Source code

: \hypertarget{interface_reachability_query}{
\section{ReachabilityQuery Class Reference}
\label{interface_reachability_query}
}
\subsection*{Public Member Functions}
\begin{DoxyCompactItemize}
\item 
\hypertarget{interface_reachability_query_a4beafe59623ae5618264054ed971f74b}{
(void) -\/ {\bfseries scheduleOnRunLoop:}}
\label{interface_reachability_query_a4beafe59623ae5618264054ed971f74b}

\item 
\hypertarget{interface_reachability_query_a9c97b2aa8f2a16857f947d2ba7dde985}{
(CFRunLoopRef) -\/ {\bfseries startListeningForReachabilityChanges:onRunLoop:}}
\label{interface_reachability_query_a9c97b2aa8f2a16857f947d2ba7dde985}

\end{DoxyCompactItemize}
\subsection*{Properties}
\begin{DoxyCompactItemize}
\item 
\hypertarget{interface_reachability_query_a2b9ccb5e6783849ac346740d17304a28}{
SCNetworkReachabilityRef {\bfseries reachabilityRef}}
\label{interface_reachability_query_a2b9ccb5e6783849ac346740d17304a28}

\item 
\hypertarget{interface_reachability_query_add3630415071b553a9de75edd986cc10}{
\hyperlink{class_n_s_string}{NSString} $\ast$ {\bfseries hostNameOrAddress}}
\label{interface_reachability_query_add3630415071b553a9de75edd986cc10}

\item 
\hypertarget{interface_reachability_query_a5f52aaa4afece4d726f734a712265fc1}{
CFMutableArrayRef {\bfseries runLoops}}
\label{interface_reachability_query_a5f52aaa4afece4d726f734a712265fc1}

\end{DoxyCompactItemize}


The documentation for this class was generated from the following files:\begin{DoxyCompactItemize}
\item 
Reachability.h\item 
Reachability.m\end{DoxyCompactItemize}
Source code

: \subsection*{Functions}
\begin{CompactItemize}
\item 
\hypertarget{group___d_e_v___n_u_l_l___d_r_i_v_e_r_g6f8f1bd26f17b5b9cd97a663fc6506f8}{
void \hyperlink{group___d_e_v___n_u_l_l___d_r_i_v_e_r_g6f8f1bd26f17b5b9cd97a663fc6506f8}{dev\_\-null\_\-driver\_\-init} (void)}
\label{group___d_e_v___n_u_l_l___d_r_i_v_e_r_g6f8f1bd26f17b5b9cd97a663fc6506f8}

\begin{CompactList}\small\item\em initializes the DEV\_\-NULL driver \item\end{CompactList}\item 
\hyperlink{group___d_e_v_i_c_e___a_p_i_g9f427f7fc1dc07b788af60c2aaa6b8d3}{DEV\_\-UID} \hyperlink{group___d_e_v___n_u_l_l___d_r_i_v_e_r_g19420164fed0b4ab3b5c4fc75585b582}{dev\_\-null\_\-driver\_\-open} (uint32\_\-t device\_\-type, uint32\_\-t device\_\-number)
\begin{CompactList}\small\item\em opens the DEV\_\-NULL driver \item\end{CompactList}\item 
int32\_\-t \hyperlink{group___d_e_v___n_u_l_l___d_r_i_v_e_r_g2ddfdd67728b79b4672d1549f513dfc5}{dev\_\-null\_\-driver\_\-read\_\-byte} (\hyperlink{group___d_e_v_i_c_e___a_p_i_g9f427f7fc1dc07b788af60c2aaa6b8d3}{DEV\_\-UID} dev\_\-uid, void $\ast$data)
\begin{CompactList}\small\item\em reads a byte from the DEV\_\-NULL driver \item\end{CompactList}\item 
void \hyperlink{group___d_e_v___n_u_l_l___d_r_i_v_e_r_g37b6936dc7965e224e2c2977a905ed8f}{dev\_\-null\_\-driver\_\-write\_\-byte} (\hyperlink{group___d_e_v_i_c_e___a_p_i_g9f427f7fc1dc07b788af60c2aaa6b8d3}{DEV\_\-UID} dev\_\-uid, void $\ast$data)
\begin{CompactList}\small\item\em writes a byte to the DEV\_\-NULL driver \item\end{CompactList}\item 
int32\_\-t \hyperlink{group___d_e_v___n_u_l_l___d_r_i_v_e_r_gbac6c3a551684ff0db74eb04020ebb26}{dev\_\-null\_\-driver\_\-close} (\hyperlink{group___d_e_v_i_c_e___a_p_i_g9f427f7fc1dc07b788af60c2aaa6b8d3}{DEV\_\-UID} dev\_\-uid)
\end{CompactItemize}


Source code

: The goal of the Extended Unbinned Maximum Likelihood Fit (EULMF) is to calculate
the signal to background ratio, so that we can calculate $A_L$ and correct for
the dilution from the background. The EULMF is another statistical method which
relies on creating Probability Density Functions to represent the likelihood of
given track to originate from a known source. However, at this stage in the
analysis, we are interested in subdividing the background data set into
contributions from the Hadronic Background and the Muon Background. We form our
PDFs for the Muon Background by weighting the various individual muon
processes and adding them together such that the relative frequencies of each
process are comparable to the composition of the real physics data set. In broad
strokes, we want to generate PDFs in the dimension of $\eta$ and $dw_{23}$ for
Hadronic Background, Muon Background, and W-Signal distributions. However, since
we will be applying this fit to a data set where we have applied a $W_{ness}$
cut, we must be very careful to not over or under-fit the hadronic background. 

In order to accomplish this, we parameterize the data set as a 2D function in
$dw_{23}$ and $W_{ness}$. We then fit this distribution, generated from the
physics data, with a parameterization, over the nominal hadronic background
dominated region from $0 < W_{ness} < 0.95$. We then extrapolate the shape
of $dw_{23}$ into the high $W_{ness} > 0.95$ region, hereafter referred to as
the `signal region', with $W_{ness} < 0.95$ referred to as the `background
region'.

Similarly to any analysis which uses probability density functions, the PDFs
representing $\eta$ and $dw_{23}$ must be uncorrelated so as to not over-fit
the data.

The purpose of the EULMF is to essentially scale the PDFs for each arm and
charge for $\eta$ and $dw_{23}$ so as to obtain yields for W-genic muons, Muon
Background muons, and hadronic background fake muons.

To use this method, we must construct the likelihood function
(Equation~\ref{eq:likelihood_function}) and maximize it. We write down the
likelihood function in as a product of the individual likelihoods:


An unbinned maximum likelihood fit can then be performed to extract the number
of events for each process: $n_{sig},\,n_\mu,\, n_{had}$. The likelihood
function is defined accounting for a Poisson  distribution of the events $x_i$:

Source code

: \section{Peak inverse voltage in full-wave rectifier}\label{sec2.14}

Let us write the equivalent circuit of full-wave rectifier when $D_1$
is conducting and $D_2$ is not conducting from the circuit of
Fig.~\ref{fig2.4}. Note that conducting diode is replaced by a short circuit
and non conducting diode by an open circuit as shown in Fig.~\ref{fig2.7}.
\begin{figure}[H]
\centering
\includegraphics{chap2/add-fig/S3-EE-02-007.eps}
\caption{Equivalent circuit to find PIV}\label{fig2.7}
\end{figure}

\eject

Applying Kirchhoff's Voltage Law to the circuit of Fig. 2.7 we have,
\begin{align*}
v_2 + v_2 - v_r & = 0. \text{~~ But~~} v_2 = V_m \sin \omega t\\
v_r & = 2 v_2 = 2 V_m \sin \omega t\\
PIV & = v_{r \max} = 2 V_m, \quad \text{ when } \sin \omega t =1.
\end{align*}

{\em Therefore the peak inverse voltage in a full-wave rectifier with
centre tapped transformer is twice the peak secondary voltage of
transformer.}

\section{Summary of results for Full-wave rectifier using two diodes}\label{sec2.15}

□ □ □

From the line containing "An unbinned maximum" to the last line of the listing, write everything out exactly. Nothing outside that stretch belongs.

An unbinned maximum likelihood fit can then be performed to extract the number
of events for each process: $n_{sig},\,n_\mu,\, n_{had}$. The likelihood
function is defined accounting for a Poisson  distribution of the events $x_i$:

Source code

: \section{Peak inverse voltage in full-wave rectifier}\label{sec2.14}

Let us write the equivalent circuit of full-wave rectifier when $D_1$
is conducting and $D_2$ is not conducting from the circuit of
Fig.~\ref{fig2.4}. Note that conducting diode is replaced by a short circuit
and non conducting diode by an open circuit as shown in Fig.~\ref{fig2.7}.
\begin{figure}[H]
\centering
\includegraphics{chap2/add-fig/S3-EE-02-007.eps}
\caption{Equivalent circuit to find PIV}\label{fig2.7}
\end{figure}

\eject

Applying Kirchhoff's Voltage Law to the circuit of Fig. 2.7 we have,
\begin{align*}
v_2 + v_2 - v_r & = 0. \text{~~ But~~} v_2 = V_m \sin \omega t\\
v_r & = 2 v_2 = 2 V_m \sin \omega t\\
PIV & = v_{r \max} = 2 V_m, \quad \text{ when } \sin \omega t =1.
\end{align*}

{\em Therefore the peak inverse voltage in a full-wave rectifier with
centre tapped transformer is twice the peak secondary voltage of
transformer.}

\section{Summary of results for Full-wave rectifier using two diodes}\label{sec2.15}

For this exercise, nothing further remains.